The Council shall review each Federal department or agency implementation plan within 30 days of receipt to certify that the plan satisfies all requirements of this order. Plans that are determined to be insufficient will be returned to the Federal department or agency with guidance for improvement and resubmission within 30 days. Each Federal department or agency must have a certified implementation plan in place no later than 180 days after the date of this Order.
Sec. 3. Negotiation over Permissive Subjects of Bargaining.
The Council shall recommend to the President a plan to establish and evaluate the impact of several pilot projects of specified duration in the Executive branch in which some Federal departments or agencies shall elect to bargain over some or all of the subjects set forth at 5 U.S.C. § 7106(b)(1), up through and including completion of the impasse procedures set forth at 5 U.S.C. § 7119. The plan shall include recommendations for evaluating such pilot projects on the basis, among other things, of their impacts on organizational performance, employee satisfaction, and labor relations of the affected departments or agencies. The plan shall also recommend methods for evaluating the effectiveness of dispute resolution procedures adopted and followed in the course of the pilot projects.

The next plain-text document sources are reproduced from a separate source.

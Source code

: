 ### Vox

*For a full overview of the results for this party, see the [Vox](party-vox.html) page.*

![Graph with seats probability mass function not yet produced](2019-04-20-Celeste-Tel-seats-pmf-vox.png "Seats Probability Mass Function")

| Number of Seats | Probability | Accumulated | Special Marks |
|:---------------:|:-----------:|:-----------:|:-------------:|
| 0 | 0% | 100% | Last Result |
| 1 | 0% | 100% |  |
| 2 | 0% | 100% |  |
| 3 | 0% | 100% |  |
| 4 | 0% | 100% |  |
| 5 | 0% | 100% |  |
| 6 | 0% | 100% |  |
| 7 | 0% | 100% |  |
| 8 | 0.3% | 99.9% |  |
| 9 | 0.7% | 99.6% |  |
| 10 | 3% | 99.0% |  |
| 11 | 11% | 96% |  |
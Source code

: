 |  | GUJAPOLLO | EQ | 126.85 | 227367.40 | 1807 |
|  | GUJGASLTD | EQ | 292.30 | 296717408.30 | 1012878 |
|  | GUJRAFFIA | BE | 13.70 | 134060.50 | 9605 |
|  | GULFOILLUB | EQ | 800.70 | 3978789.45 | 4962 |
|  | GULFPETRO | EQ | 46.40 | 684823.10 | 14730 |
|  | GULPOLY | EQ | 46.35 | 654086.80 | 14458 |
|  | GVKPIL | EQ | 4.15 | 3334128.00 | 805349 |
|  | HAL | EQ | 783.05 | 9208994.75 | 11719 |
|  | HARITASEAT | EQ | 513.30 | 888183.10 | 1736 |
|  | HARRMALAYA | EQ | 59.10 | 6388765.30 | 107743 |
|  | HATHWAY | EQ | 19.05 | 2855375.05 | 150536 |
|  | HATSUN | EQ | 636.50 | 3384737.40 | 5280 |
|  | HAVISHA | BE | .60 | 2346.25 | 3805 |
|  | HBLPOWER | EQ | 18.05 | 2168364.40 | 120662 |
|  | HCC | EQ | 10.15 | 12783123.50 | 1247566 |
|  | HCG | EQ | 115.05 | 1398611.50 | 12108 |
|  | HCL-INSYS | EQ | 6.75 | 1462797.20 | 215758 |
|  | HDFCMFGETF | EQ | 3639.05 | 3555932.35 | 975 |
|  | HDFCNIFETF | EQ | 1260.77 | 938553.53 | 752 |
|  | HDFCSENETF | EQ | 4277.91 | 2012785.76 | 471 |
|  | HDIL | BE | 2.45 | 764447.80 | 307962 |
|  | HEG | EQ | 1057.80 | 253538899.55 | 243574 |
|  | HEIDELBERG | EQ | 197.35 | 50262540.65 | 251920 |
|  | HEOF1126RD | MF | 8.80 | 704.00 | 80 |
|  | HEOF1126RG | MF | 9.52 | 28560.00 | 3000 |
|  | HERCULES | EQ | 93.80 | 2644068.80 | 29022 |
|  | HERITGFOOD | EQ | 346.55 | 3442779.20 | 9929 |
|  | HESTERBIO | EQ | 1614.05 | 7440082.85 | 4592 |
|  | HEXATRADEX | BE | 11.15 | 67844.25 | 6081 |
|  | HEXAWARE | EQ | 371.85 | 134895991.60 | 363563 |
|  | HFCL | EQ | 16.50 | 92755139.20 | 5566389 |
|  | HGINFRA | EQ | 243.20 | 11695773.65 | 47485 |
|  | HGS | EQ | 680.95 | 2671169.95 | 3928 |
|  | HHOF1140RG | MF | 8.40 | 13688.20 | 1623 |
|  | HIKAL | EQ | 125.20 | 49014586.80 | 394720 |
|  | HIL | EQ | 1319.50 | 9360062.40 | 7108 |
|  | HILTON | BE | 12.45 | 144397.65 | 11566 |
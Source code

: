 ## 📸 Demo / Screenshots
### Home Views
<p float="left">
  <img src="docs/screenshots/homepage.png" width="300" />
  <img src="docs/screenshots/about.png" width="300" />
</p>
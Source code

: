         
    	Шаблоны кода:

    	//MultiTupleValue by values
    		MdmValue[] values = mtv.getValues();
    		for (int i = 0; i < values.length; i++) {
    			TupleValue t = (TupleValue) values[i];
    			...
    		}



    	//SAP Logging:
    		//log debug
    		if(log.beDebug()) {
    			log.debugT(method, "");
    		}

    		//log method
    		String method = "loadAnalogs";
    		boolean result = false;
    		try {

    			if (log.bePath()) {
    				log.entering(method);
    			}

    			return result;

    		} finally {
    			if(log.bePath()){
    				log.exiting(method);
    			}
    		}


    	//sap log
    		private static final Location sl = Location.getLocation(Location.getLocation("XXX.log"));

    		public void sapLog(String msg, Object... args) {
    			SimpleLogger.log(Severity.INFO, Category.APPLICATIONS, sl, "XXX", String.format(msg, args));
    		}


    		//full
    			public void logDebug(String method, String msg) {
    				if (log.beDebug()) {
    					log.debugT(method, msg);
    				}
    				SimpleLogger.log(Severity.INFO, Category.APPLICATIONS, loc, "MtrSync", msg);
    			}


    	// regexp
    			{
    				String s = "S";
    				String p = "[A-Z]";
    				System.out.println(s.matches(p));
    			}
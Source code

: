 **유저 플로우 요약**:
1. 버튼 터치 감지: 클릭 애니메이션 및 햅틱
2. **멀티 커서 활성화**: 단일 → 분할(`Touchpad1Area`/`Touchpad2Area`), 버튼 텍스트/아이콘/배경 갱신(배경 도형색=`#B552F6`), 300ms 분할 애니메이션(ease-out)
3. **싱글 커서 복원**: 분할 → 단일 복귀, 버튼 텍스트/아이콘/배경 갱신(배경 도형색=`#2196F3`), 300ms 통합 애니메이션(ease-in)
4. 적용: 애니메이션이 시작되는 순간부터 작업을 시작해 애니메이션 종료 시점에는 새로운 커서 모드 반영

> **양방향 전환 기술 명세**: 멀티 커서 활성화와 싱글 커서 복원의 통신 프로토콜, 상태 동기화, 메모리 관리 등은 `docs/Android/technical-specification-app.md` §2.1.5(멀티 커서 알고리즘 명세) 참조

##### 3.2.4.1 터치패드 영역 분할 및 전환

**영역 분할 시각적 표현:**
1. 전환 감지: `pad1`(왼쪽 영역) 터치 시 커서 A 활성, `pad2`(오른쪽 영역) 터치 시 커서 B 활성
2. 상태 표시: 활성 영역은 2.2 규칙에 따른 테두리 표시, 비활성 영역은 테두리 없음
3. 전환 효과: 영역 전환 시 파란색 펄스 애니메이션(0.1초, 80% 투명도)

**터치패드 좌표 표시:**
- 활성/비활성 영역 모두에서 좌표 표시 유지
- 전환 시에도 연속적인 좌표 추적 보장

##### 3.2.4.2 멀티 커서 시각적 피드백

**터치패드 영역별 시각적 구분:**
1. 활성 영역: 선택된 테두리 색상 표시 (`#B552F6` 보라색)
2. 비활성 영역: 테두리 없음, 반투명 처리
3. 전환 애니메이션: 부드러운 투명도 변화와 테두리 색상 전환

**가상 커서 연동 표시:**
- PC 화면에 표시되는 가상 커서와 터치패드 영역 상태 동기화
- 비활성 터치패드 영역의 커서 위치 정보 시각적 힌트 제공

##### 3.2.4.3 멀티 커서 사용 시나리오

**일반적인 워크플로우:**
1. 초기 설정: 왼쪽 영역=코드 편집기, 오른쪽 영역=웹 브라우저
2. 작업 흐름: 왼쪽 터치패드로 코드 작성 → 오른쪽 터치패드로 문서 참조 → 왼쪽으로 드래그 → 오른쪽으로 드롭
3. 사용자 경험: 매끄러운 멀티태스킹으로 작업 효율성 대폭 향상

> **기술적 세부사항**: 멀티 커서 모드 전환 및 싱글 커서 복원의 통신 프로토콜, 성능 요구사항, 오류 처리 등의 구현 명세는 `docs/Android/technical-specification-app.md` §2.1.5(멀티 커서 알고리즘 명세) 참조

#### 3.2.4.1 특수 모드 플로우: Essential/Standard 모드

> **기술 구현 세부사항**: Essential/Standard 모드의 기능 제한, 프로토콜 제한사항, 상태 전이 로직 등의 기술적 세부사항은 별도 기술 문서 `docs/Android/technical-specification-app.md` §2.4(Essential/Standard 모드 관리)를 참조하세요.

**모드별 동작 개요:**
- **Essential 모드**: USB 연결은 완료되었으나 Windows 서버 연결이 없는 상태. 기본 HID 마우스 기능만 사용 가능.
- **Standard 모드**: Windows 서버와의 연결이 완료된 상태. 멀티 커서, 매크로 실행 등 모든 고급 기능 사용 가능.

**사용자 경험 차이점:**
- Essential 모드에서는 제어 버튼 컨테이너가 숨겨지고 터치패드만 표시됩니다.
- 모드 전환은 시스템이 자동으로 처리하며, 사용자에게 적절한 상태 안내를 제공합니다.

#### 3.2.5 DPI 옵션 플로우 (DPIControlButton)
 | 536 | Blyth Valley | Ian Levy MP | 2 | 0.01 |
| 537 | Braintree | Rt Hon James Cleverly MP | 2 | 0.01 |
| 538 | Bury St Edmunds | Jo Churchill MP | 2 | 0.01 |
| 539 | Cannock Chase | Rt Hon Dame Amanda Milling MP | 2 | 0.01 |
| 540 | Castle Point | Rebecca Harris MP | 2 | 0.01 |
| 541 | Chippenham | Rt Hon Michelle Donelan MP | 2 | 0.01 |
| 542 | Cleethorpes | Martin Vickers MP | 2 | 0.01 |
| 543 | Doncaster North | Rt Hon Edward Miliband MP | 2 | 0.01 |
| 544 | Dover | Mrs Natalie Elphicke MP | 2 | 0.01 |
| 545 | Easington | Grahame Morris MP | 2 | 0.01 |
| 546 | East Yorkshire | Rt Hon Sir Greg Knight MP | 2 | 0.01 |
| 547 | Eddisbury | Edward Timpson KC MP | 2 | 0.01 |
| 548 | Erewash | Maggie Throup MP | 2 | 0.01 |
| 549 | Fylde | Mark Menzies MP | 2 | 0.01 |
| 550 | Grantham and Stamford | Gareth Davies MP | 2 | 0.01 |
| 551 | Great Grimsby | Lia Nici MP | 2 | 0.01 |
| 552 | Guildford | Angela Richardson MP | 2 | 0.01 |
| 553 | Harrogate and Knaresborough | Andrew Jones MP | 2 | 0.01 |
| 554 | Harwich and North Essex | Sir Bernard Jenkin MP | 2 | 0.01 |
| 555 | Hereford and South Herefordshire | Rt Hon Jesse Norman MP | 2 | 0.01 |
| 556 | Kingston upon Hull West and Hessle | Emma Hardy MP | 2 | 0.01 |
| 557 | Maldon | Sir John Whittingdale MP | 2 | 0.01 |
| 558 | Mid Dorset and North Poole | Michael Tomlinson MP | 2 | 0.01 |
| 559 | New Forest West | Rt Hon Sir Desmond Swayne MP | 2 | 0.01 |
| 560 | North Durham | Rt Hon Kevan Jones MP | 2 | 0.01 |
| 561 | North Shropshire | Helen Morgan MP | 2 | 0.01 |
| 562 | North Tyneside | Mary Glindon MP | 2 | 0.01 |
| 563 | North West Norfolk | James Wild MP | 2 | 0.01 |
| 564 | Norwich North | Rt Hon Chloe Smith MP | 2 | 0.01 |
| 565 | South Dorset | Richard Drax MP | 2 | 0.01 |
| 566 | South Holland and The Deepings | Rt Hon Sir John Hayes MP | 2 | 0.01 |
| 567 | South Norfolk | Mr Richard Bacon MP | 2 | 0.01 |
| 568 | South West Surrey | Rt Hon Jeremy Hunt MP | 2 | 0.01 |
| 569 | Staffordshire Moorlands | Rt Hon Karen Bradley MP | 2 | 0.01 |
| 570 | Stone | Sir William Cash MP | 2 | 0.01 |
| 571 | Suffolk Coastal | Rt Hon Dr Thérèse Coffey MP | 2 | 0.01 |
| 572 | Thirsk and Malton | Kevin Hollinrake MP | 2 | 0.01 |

Sec. 4. General Provisions.
(a) Nothing in this order shall abrogate any collective bargaining agreements in effect on the date of this order.
(b) Nothing in this order shall be construed to impair or otherwise affect:
(i) authority granted by law to an executive department, agency, or the head thereof; or
(ii) functions of the Director of the Office of Management and Budget relating to budgetary, administrative, or legislative proposals.
(c) This order shall be implemented consistent with applicable law and subject to the availability of appropriations.
(d) This order is intended only to improve the internal management of the executive branch and is not intended to, and does not, create any right to administrative or judicial review, or any other right or benefit, substantive or procedural, enforceable at law or in equity by any party against the United States, its departments, agencies, or entities, its officers, employees, or agents, or any other person.